*Assigned task:* For this exercise, repeat every line of the material exactly.
____________________
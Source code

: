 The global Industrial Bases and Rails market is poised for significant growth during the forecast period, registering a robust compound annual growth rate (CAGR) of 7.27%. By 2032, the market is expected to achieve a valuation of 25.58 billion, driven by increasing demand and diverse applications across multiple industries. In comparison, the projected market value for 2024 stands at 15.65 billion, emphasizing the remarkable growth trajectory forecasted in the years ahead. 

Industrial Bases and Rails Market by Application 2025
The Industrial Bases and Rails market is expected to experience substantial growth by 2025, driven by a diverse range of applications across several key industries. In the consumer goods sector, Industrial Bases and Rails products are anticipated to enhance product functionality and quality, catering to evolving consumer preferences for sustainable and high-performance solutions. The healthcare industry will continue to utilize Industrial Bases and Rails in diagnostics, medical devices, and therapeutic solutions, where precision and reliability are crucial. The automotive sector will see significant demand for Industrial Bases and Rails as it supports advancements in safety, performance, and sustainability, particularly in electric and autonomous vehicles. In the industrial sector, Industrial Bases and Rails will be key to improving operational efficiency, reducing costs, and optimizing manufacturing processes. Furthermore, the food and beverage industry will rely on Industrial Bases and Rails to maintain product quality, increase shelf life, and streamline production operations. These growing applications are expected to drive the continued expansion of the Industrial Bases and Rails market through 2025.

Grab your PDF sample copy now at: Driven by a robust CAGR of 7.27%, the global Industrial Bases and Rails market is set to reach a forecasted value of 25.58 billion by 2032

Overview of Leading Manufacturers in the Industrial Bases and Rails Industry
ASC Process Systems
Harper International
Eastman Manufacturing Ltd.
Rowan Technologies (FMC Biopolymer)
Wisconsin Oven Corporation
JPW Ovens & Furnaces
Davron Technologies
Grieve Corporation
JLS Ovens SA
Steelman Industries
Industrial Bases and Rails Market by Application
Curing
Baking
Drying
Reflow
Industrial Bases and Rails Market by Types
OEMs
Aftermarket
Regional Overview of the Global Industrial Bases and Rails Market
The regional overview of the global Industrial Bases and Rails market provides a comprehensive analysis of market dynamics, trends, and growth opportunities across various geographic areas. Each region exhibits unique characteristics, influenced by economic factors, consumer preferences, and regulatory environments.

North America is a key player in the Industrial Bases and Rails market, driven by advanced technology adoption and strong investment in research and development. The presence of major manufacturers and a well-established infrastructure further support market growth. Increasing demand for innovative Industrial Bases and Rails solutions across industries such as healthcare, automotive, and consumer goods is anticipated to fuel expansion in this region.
____________________
*Exercise result:*
Source code

: The global Industrial Bases and Rails market is poised for significant growth during the forecast period, registering a robust compound annual growth rate (CAGR) of 7.27%. By 2032, the market is expected to achieve a valuation of 25.58 billion, driven by increasing demand and diverse applications across multiple industries. In comparison, the projected market value for 2024 stands at 15.65 billion, emphasizing the remarkable growth trajectory forecasted in the years ahead. 

Industrial Bases and Rails Market by Application 2025
The Industrial Bases and Rails market is expected to experience substantial growth by 2025, driven by a diverse range of applications across several key industries. In the consumer goods sector, Industrial Bases and Rails products are anticipated to enhance product functionality and quality, catering to evolving consumer preferences for sustainable and high-performance solutions. The healthcare industry will continue to utilize Industrial Bases and Rails in diagnostics, medical devices, and therapeutic solutions, where precision and reliability are crucial. The automotive sector will see significant demand for Industrial Bases and Rails as it supports advancements in safety, performance, and sustainability, particularly in electric and autonomous vehicles. In the industrial sector, Industrial Bases and Rails will be key to improving operational efficiency, reducing costs, and optimizing manufacturing processes. Furthermore, the food and beverage industry will rely on Industrial Bases and Rails to maintain product quality, increase shelf life, and streamline production operations. These growing applications are expected to drive the continued expansion of the Industrial Bases and Rails market through 2025.

Grab your PDF sample copy now at: Driven by a robust CAGR of 7.27%, the global Industrial Bases and Rails market is set to reach a forecasted value of 25.58 billion by 2032

Overview of Leading Manufacturers in the Industrial Bases and Rails Industry
ASC Process Systems
Harper International
Eastman Manufacturing Ltd.
Rowan Technologies (FMC Biopolymer)
Wisconsin Oven Corporation
JPW Ovens & Furnaces
Davron Technologies
Grieve Corporation
JLS Ovens SA
Steelman Industries
Industrial Bases and Rails Market by Application
Curing
Baking
Drying
Reflow
Industrial Bases and Rails Market by Types
OEMs
Aftermarket
Regional Overview of the Global Industrial Bases and Rails Market
The regional overview of the global Industrial Bases and Rails market provides a comprehensive analysis of market dynamics, trends, and growth opportunities across various geographic areas. Each region exhibits unique characteristics, influenced by economic factors, consumer preferences, and regulatory environments.

North America is a key player in the Industrial Bases and Rails market, driven by advanced technology adoption and strong investment in research and development. The presence of major manufacturers and a well-established infrastructure further support market growth. Increasing demand for innovative Industrial Bases and Rails solutions across industries such as healthcare, automotive, and consumer goods is anticipated to fuel expansion in this region.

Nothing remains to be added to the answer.